Gay men are at a high risk from eating disorders according to figures from the Scottish Executive.

The report shows a seven fold increase in the number of men in Scotland suffering from the eating disorder bulimia nervosa over the past five years. Gay men are highlighted as a group under particular risk.

Figures show about 10 per cent of people being treated for eating disorders in the UK are male but experts believe the true figure is closer 25 per cent. Last year an estimated 80 men aged between 15 and 75 sought help – a huge increase from the ten who came forward in 2000-1.

Steve Blumfield, head of communications at the Eating Disorders Association said what appeared to be an increase in males suffering from eating disorders such as bulimia might reflect doctors’ improved ability to recognise the disease. He told the Scotsman: “For a long time bulimia cases were overlooked and undiagnosed.”

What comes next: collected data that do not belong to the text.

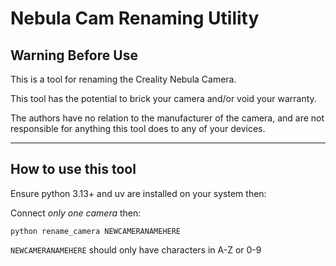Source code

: # Nebula Cam Renaming Utility
## Warning Before Use
This is a tool for renaming the Creality Nebula Camera.

This tool has the potential to brick your camera and/or void your warranty.

The authors have no relation to the manufacturer of the camera, and are not responsible for anything this tool does to any of your devices.

---

## How to use this tool

Ensure python 3.13+ and uv are installed on your system then:

Connect *only one camera* then:
```
python rename_camera NEWCAMERANAMEHERE
```

`NEWCAMERANAMEHERE` should only have characters in A-Z or 0-9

“It can be difficult to spot because when a doctor asks a male patient about his diet it may appear light but not particularly odd.”

“Doctors may see what appears to be a fit and healthy young man with a lot of muscle and not realise how much over-exercising the patient is doing.”

“Men may present all the conventional symptoms of an eating disorder but their GP might decide to send them for HIV tests because they are not seeing beyond the body image and asking the correct questions.”

“Another group of men in the gay community are also at risk because bulimia tends to develop at times of stress. This often coincides with making the decision about ‘coming out’.”

The disease, which is usually associated with teenage girls, can be unnoticed in men for longer than in women because weight loss and strict adherence to a punishing exercise and diet regime are seen to be part of a sporty lifestyle.